> RECORDS TO USE
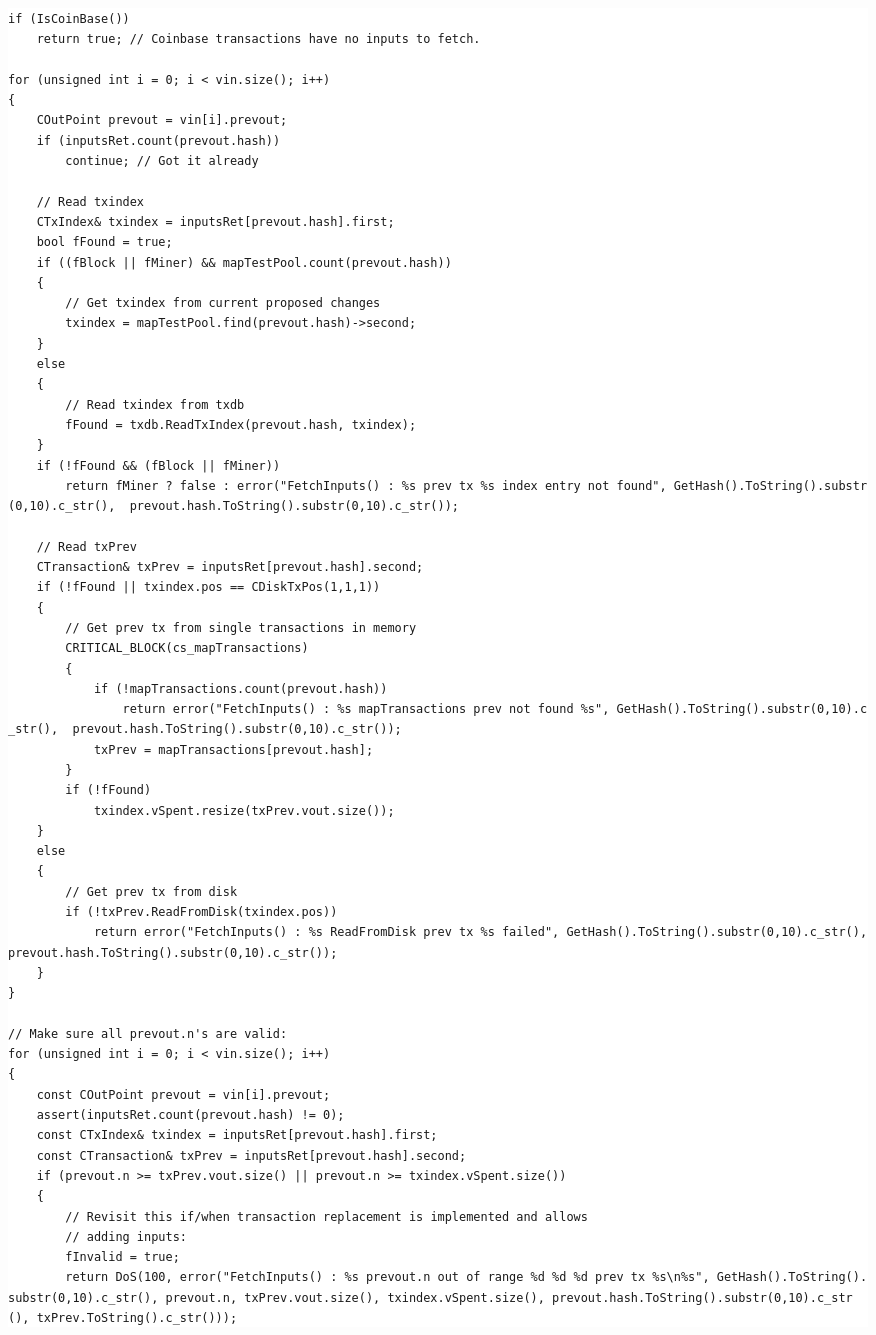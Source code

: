     if (IsCoinBase())
        return true; // Coinbase transactions have no inputs to fetch.

    for (unsigned int i = 0; i < vin.size(); i++)
    {
        COutPoint prevout = vin[i].prevout;
        if (inputsRet.count(prevout.hash))
            continue; // Got it already

        // Read txindex
        CTxIndex& txindex = inputsRet[prevout.hash].first;
        bool fFound = true;
        if ((fBlock || fMiner) && mapTestPool.count(prevout.hash))
        {
            // Get txindex from current proposed changes
            txindex = mapTestPool.find(prevout.hash)->second;
        }
        else
        {
            // Read txindex from txdb
            fFound = txdb.ReadTxIndex(prevout.hash, txindex);
        }
        if (!fFound && (fBlock || fMiner))
            return fMiner ? false : error("FetchInputs() : %s prev tx %s index entry not found", GetHash().ToString().substr(0,10).c_str(),  prevout.hash.ToString().substr(0,10).c_str());

        // Read txPrev
        CTransaction& txPrev = inputsRet[prevout.hash].second;
        if (!fFound || txindex.pos == CDiskTxPos(1,1,1))
        {
            // Get prev tx from single transactions in memory
            CRITICAL_BLOCK(cs_mapTransactions)
            {
                if (!mapTransactions.count(prevout.hash))
                    return error("FetchInputs() : %s mapTransactions prev not found %s", GetHash().ToString().substr(0,10).c_str(),  prevout.hash.ToString().substr(0,10).c_str());
                txPrev = mapTransactions[prevout.hash];
            }
            if (!fFound)
                txindex.vSpent.resize(txPrev.vout.size());
        }
        else
        {
            // Get prev tx from disk
            if (!txPrev.ReadFromDisk(txindex.pos))
                return error("FetchInputs() : %s ReadFromDisk prev tx %s failed", GetHash().ToString().substr(0,10).c_str(),  prevout.hash.ToString().substr(0,10).c_str());
        }
    }

    // Make sure all prevout.n's are valid:
    for (unsigned int i = 0; i < vin.size(); i++)
    {
        const COutPoint prevout = vin[i].prevout;
        assert(inputsRet.count(prevout.hash) != 0);
        const CTxIndex& txindex = inputsRet[prevout.hash].first;
        const CTransaction& txPrev = inputsRet[prevout.hash].second;
        if (prevout.n >= txPrev.vout.size() || prevout.n >= txindex.vSpent.size())
        {
            // Revisit this if/when transaction replacement is implemented and allows
            // adding inputs:
            fInvalid = true;
            return DoS(100, error("FetchInputs() : %s prevout.n out of range %d %d %d prev tx %s\n%s", GetHash().ToString().substr(0,10).c_str(), prevout.n, txPrev.vout.size(), txindex.vSpent.size(), prevout.hash.ToString().substr(0,10).c_str(), txPrev.ToString().c_str()));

> WHAT NEEDS TO BE DONE
Scan the material above. Return every line containing the string "COutPoint".

> SOLUTION TO THIS PROBLEM
        COutPoint prevout = vin[i].prevout;
        const COutPoint prevout = vin[i].prevout;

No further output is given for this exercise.